What appears from the first line of the data below through the line containing "12 <p>Grade Level:</p>", both included, should be copied exactly, and nothing else.

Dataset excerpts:
━━━━

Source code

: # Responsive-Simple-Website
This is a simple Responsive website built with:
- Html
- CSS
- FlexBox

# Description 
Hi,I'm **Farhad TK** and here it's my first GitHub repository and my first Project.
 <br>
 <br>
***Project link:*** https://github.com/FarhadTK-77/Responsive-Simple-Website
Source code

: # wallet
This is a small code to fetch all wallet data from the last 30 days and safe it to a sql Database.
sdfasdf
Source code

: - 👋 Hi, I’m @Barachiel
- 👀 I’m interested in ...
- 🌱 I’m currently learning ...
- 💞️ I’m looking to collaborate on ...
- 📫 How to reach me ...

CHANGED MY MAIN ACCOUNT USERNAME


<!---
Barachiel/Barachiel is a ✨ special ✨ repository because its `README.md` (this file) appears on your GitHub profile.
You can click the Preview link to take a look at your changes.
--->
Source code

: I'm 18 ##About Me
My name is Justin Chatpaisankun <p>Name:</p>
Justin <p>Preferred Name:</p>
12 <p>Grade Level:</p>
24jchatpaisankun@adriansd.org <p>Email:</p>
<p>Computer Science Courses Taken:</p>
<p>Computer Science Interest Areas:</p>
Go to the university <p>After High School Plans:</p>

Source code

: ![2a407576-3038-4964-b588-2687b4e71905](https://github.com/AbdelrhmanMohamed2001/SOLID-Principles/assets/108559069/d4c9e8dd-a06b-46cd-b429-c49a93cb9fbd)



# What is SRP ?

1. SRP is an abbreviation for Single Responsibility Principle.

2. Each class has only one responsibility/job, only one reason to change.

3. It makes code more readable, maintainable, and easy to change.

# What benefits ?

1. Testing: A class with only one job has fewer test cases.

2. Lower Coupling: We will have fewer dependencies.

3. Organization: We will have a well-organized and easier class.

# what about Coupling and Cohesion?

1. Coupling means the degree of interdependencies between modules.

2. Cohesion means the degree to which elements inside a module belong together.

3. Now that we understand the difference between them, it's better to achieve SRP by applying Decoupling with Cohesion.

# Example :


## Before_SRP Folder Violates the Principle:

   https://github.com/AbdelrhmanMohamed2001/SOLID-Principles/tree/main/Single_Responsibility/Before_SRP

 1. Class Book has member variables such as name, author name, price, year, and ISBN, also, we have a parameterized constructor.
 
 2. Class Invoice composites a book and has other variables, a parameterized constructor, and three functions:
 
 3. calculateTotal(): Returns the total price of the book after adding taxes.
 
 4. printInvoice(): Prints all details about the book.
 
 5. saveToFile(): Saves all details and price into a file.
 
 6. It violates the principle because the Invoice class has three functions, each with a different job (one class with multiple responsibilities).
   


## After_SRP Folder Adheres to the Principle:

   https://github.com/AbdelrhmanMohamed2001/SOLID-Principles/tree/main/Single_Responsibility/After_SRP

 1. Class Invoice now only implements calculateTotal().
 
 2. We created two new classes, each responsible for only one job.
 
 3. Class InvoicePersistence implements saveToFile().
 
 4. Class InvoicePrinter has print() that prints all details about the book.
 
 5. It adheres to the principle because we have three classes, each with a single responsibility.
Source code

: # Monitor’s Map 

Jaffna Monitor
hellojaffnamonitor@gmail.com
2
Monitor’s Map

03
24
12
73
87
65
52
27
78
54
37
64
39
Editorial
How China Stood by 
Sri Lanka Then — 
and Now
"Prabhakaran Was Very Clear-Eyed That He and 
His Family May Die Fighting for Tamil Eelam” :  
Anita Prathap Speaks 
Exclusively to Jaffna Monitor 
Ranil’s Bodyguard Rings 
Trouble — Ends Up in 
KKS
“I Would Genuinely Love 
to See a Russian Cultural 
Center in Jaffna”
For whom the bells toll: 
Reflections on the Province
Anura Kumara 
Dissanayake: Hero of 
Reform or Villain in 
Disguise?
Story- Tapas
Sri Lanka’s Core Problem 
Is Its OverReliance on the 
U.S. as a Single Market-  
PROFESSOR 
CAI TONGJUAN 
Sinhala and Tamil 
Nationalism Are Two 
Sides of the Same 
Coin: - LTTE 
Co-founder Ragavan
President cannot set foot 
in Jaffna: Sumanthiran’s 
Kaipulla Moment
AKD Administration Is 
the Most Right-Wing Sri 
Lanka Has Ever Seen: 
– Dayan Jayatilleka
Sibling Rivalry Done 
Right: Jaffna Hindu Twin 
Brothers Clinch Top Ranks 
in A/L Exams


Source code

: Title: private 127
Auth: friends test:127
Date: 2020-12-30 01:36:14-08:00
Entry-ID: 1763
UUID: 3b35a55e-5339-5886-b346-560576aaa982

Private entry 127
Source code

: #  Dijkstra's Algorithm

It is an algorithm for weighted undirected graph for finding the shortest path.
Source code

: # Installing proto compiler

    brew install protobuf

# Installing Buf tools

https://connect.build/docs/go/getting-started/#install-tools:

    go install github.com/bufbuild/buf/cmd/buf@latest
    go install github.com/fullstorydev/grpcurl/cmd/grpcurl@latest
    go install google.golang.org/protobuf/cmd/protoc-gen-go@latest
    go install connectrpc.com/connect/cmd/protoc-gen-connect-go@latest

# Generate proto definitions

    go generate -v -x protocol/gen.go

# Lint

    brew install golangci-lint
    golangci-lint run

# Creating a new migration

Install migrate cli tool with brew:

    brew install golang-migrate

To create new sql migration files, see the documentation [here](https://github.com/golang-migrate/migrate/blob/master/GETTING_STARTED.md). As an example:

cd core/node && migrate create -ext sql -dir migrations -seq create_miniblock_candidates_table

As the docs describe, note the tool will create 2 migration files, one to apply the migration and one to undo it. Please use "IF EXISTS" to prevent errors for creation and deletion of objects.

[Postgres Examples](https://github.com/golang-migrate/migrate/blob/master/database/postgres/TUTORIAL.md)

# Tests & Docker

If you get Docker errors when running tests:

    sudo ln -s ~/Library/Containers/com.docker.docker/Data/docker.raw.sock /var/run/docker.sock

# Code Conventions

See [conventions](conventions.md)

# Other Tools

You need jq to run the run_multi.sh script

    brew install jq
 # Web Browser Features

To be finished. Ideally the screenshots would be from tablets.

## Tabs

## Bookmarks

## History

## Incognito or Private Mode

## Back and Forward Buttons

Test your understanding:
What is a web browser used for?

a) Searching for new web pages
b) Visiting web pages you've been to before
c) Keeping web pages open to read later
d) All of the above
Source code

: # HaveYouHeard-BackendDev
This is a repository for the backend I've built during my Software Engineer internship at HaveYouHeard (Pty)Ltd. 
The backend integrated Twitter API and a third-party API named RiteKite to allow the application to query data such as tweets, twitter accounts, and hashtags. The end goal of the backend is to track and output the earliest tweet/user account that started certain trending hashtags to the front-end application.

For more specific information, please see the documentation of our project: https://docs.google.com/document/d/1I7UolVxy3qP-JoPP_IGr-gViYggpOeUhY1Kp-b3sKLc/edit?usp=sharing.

━━━━

Solution to this problem:
Source code

: # Responsive-Simple-Website
This is a simple Responsive website built with:
- Html
- CSS
- FlexBox

# Description 
Hi,I'm **Farhad TK** and here it's my first GitHub repository and my first Project.
 <br>
 <br>
***Project link:*** https://github.com/FarhadTK-77/Responsive-Simple-Website
Source code

: # wallet
This is a small code to fetch all wallet data from the last 30 days and safe it to a sql Database.
sdfasdf
Source code

: - 👋 Hi, I’m @Barachiel
- 👀 I’m interested in ...
- 🌱 I’m currently learning ...
- 💞️ I’m looking to collaborate on ...
- 📫 How to reach me ...

CHANGED MY MAIN ACCOUNT USERNAME


<!---
Barachiel/Barachiel is a ✨ special ✨ repository because its `README.md` (this file) appears on your GitHub profile.
You can click the Preview link to take a look at your changes.
--->
Source code

: I'm 18 ##About Me
My name is Justin Chatpaisankun <p>Name:</p>
Justin <p>Preferred Name:</p>
12 <p>Grade Level:</p>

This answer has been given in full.